[[ Dataset records open ]]

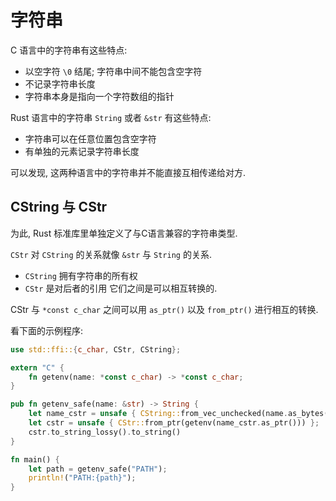 
# 字符串

C 语言中的字符串有这些特点:
- 以空字符 `\0` 结尾; 字符串中间不能包含空字符
- 不记录字符串长度
- 字符串本身是指向一个字符数组的指针

Rust 语言中的字符串 `String` 或者 `&str` 有这些特点:
- 字符串可以在任意位置包含空字符
- 有单独的元素记录字符串长度

可以发现, 这两种语言中的字符串并不能直接互相传递给对方.

## CString 与 CStr
为此, Rust 标准库里单独定义了与C语言兼容的字符串类型.

`CStr` 对 `CString` 的关系就像 `&str` 与 `String` 的关系.
- `CString` 拥有字符串的所有权
- `CStr` 是对后者的引用
它们之间是可以相互转换的.

CStr 与 `*const c_char` 之间可以用 `as_ptr()` 以及 `from_ptr()` 进行相互的转换.

看下面的示例程序:
```rust
use std::ffi::{c_char, CStr, CString};

extern "C" {
    fn getenv(name: *const c_char) -> *const c_char;
}

pub fn getenv_safe(name: &str) -> String {
    let name_cstr = unsafe { CString::from_vec_unchecked(name.as_bytes().to_vec()) };
    let cstr = unsafe { CStr::from_ptr(getenv(name_cstr.as_ptr())) };
    cstr.to_string_lossy().to_string()
}

fn main() {
    let path = getenv_safe("PATH");
    println!("PATH:{path}");
}
```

[[ Dataset records closed ]]

**Exercise brief**:
Can you repeat every record above exactly, apart from the pictures?

**Exercise answer**:
# 字符串

C 语言中的字符串有这些特点:
- 以空字符 `\0` 结尾; 字符串中间不能包含空字符
- 不记录字符串长度
- 字符串本身是指向一个字符数组的指针

Rust 语言中的字符串 `String` 或者 `&str` 有这些特点:
- 字符串可以在任意位置包含空字符
- 有单独的元素记录字符串长度

可以发现, 这两种语言中的字符串并不能直接互相传递给对方.

## CString 与 CStr
为此, Rust 标准库里单独定义了与C语言兼容的字符串类型.

`CStr` 对 `CString` 的关系就像 `&str` 与 `String` 的关系.
- `CString` 拥有字符串的所有权
- `CStr` 是对后者的引用
它们之间是可以相互转换的.

CStr 与 `*const c_char` 之间可以用 `as_ptr()` 以及 `from_ptr()` 进行相互的转换.

看下面的示例程序:
```rust
use std::ffi::{c_char, CStr, CString};

extern "C" {
    fn getenv(name: *const c_char) -> *const c_char;
}

pub fn getenv_safe(name: &str) -> String {
    let name_cstr = unsafe { CString::from_vec_unchecked(name.as_bytes().to_vec()) };
    let cstr = unsafe { CStr::from_ptr(getenv(name_cstr.as_ptr())) };
    cstr.to_string_lossy().to_string()
}

fn main() {
    let path = getenv_safe("PATH");
    println!("PATH:{path}");
}
```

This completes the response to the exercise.